Your answer is that an observor in either of those two distant galaxies will be located at Hubble's limit (or the Wilson-Penzias threshold) from the point of view of an observor located in the other and that neither will be able to see anything beyond that antipodal galaxy that we can see from our position half way between. This produces an optical illusion that the universe is spherical inside our local c-theta sector, but says nothing about its geometry beyond the physical limit to which we can make observations. Current observations on this suggest that c-theta secors are not gravitationally bound beyond their limits, which in turn implies that g-theta sectors (and the speed of gravitatational propagation) are respectively smaller and lower than c-theta sectors and the speed of light. (The 1986 supernova in the Magellanic clouds registered on a Japaese neutrino observatory 27 minutes before the light burst arrived, implying that the speed at which neutrinos propagate is significantly faster (on account of the much lower impedance affecting neutrinos on account of local mass density) than the speed of light. Indications are that almost the entirety of that difference in speed was a consequence of the passage of the neutrino and light burst from the supernova through the body of the exploding star itself.)

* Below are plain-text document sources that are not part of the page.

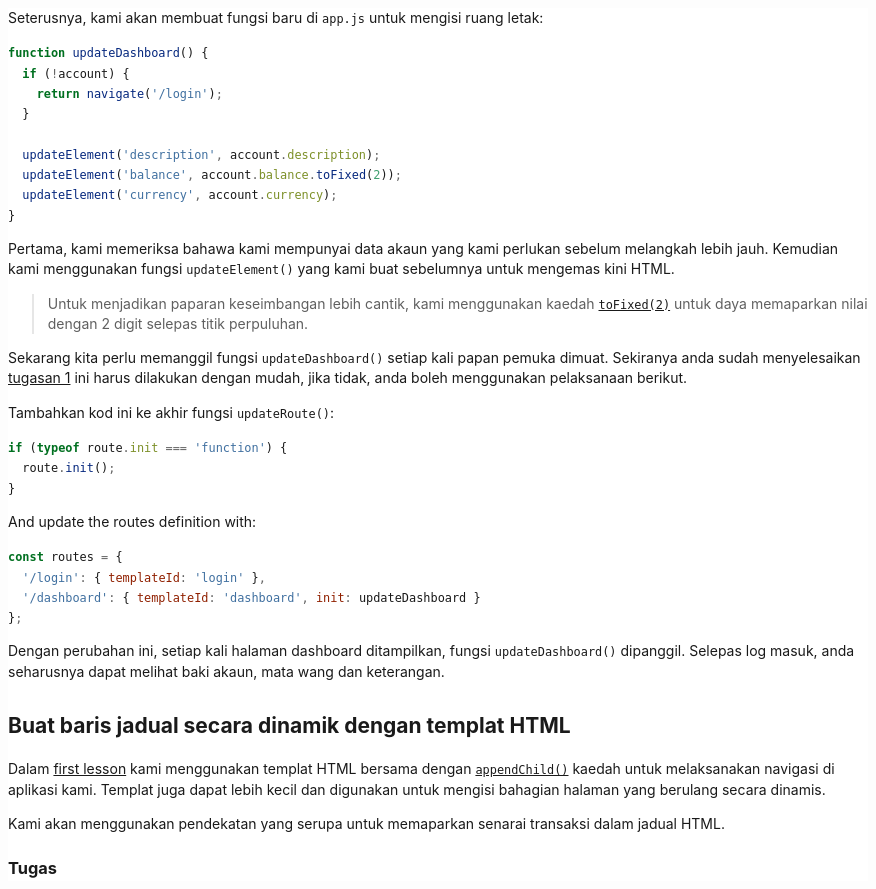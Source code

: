 Seterusnya, kami akan membuat fungsi baru di `app.js` untuk mengisi ruang letak:

```js
function updateDashboard() {
  if (!account) {
    return navigate('/login');
  }

  updateElement('description', account.description);
  updateElement('balance', account.balance.toFixed(2));
  updateElement('currency', account.currency);
}
```

Pertama, kami memeriksa bahawa kami mempunyai data akaun yang kami perlukan sebelum melangkah lebih jauh. Kemudian kami menggunakan fungsi `updateElement()` yang kami buat sebelumnya untuk mengemas kini HTML.

> Untuk menjadikan paparan keseimbangan lebih cantik, kami menggunakan kaedah [`toFixed(2)`](https://developer.mozilla.org/en-US/docs/Web/JavaScript/Reference/Global_Objects/Number/toFixed) untuk daya memaparkan nilai dengan 2 digit selepas titik perpuluhan.

Sekarang kita perlu memanggil fungsi `updateDashboard()` setiap kali papan pemuka dimuat. Sekiranya anda sudah menyelesaikan [tugasan 1](../1-template-route/assignment.md) ini harus dilakukan dengan mudah, jika tidak, anda boleh menggunakan pelaksanaan berikut.

Tambahkan kod ini ke akhir fungsi `updateRoute()`:

```js
if (typeof route.init === 'function') {
  route.init();
}
```

And update the routes definition with:

```js
const routes = {
  '/login': { templateId: 'login' },
  '/dashboard': { templateId: 'dashboard', init: updateDashboard }
};
```

Dengan perubahan ini, setiap kali halaman dashboard ditampilkan, fungsi `updateDashboard()` dipanggil. Selepas log masuk, anda seharusnya dapat melihat baki akaun, mata wang dan keterangan.

## Buat baris jadual secara dinamik dengan templat HTML

Dalam [first lesson](../1-template-route/README.md) kami menggunakan templat HTML bersama dengan [`appendChild()`](https://developer.mozilla.org/en-US/docs/Web/API/Node/appendChild) kaedah untuk melaksanakan navigasi di aplikasi kami. Templat juga dapat lebih kecil dan digunakan untuk mengisi bahagian halaman yang berulang secara dinamis.

Kami akan menggunakan pendekatan yang serupa untuk memaparkan senarai transaksi dalam jadual HTML.

### Tugas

Fine-tuning the measurements of the quantum constants against the context of the cosmological is a part of the reason for the current rounds of CERN studies.

[Z] ...Macbeth's three witches cackling in the background...





...woefully behind on all manner of thing, other cares taking up considerable time. smiley - smiley


CERN

Post 279

Jabberwock


ITIWBS:


I believe in keeping explanations clear, brief, and central to the matter at hand, especially in an open discussion. That is my philosophic training. I do not claim to be an expert on the fine detail - in fact on more than one occasion I have pointed out publicly that I'm not an expert, merely an 'umble philosopher. So please forgive me if I do not enter into a debate at the level of detail you offer, except to congratulate you on your long and detailed posting.

smiley - peacedove

Jabsmiley - smiley





CERN

Post 280

ITIWBS

I'm usually very brief and to the point myself especially verbally and at the level of the interpersonal. Writing allows people a little more time to absorb an informational overload more comfortably.